Así lo han entendido Macri, otros mandatarios
latinoamericanos que no pertenecen al ya casi vacío club bolivariano, los
jerarcas de la Unión Europea y, por supuesto, el norteamericano Trump. Para
ellos, Maduro es un dictador anacrónico, perosiempre y cuando logre sobrevivir,
la hostilidad de los pesos pesados de la política internacional no le
ocasionará demasiados inconvenientes; urgidos por Jorge Bergoglio, después de
un intervalo decente llegarán a la conclusión de que lo que Venezuela necesita
es más “diálogo”, de suerte que les sería mejor no hacer nada.
Aunque regímenes tan inoperantes, pero ideológicamente
correctos, como el cubano y el surcoreano han logrado sobrevivir por mucho
tiempo, hay que suponer que, tarde o temprano, el de Maduro se desintegrará,
dejando tras sí un país arruinado, habitado por famélicos y plagado de bandas
de asesinos que, por razones humanitarias, requería ser ayudado por la llamada
comunidad internacional.

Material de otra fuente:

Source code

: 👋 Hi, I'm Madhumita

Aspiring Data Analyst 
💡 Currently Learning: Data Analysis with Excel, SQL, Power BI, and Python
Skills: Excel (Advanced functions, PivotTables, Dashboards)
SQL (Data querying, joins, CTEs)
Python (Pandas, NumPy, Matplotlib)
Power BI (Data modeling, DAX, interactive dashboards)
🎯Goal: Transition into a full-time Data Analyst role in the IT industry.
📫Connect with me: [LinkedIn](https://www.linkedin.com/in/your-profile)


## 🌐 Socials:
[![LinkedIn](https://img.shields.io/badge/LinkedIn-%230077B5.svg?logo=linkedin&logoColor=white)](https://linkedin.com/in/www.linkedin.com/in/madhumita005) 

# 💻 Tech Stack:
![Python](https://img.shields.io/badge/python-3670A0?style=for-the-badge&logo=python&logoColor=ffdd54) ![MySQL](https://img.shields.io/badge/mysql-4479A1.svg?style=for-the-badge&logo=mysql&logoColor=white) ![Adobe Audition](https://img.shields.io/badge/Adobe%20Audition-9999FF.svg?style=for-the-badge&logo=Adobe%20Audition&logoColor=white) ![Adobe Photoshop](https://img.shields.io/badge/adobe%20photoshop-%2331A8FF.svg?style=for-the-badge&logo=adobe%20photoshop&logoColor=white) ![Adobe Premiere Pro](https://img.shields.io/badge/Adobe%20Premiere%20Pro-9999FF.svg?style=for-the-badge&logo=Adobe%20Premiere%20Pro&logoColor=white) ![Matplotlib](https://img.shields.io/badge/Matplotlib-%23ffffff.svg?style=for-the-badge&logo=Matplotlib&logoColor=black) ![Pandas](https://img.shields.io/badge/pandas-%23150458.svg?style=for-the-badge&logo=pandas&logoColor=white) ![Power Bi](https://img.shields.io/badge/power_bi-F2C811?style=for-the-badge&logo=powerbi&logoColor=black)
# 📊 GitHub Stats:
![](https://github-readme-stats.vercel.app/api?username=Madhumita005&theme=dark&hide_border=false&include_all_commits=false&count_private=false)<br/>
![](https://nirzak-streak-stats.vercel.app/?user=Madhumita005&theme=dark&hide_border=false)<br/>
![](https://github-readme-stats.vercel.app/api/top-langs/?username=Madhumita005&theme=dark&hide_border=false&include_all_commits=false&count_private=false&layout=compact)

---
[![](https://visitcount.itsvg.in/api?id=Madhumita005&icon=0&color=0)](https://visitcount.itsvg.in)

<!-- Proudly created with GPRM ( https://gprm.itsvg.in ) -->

Si el desenlace resulta ser tan violento como muchos
temen, ya se habrá instalado campos de refugiados en zonas fronterizas de
Colombia y Brasil, pero para que Venezuela pronto levante cabeza sería
necesario mucho más, lo que plantearía una serie de problemas muy difíciles.
Venezuela no es víctima de un gran desastre natural o de una
guerra como la de Siria sino de los crímenes y, lo que ha sido todavía más
grave, los errores cometidos por sus propios dirigentes, a menudo con el
respaldo del grueso de la ciudadanía. Como sabemos, incluso en situaciones de
emergencia humanitaria, la ayuda financiera a países devastados por la
irresponsabilidad de gobiernos anteriores no vendrá a menos que las nuevas
autoridades se comprometan a satisfacer las exigencias de los prestamistas. Felizmente
para los venezolanos, gracias al petróleo recuperarse debería serles más fácil
de lo que sería para los griegos, pero la mayoría seguirá pagando los costos de
un experimento demencial hasta el fin de sus días.